Graphene oxide-based nanomaterials : synthesis, optical characterisation and supercapacitor
Date of Issue2012
School of Physical and Mathematical Sciences
This thesis concerns the study of effect of functional groups on graphene oxide (GO). Functional groups strongly affect the optical properties of GO and they can be used to facilitate the preparation of GO derivatives. This thesis systematically investigates the synthesis, optical characterization and applications of GO-based materials, with an emphasis on the influence of the oxygen-containing groups on their chemical and optical properties. The research can be divided into three sections as shown below.First, the identification of the thickness of GO by white light contrast spectroscopy, which is discussed in Chapter 4. This topic has rarely been studied because of the weak optical absorbance that originates from both the large optical gap caused by sp3 hybridization of the functional groups and the adsorbed water on GO sheets. In our work, we have successfully identified the number of layers of GO (≤10 layers) and deduced the complex refractive index of GO sheets (≤10 layers) as nGO = 1.2-0.24i. For GO sheets of a few layers (≤10 layers), both the optical contrast (at ~580 nm) and the G band intensity increase linearly with the thickness. In comparison with Raman spectroscopy, in which laser-induced reduction of GO cannot be absolutely avoided, contrast spectroscopy is a non-destructive and more efficient approach. Simulation results based on Fresnel’s equations agree well with the evolution of the optical contrast and the trend of G band intensity in accordance with the number of layers.
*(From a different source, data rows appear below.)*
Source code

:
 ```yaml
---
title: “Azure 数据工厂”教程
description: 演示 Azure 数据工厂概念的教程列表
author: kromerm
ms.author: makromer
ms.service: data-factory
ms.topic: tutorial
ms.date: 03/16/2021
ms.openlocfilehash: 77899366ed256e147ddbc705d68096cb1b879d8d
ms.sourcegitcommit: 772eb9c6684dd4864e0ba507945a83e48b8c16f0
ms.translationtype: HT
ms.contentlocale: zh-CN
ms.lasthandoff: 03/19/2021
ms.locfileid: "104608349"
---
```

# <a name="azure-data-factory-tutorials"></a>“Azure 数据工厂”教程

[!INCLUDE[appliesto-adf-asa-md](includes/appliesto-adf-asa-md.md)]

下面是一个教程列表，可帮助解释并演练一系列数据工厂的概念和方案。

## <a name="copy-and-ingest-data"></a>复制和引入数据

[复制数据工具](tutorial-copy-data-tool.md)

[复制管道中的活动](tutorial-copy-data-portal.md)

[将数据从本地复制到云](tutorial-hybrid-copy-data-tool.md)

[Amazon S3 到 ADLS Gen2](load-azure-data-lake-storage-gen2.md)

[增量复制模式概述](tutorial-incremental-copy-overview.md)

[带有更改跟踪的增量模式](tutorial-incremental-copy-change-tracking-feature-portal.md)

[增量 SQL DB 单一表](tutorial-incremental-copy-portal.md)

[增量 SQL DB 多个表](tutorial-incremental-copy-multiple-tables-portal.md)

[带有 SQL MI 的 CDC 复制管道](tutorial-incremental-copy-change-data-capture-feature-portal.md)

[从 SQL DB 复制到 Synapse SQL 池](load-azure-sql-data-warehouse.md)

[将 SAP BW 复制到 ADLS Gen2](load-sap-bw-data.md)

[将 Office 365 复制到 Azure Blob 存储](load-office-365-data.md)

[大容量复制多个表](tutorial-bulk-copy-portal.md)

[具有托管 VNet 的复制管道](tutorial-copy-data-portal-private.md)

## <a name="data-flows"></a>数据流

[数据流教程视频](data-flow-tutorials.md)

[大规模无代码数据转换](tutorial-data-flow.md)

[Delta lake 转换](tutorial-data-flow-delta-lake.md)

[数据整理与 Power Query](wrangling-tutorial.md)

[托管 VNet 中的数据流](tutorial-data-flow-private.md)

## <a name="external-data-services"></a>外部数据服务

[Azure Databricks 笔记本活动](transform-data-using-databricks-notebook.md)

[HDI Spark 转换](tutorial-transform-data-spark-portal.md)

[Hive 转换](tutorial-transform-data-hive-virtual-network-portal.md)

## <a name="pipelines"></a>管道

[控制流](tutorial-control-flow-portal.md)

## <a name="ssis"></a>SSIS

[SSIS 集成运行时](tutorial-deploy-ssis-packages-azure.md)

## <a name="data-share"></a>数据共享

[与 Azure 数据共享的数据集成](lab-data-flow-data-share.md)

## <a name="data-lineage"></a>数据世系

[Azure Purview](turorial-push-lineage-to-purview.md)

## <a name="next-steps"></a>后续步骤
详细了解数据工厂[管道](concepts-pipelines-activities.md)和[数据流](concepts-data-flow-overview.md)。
The refractive index of GO can be precisely calculated by this method, which can subsequently be used as a basis for further examination of the optical properties of GO. Overall, we proposed a simple and rapid approach to determine the number of layer of GO on the Si/SiO2 substrate by measuring the optical contrast values, which can also be applied to other graphene-based and two-dimensional materials.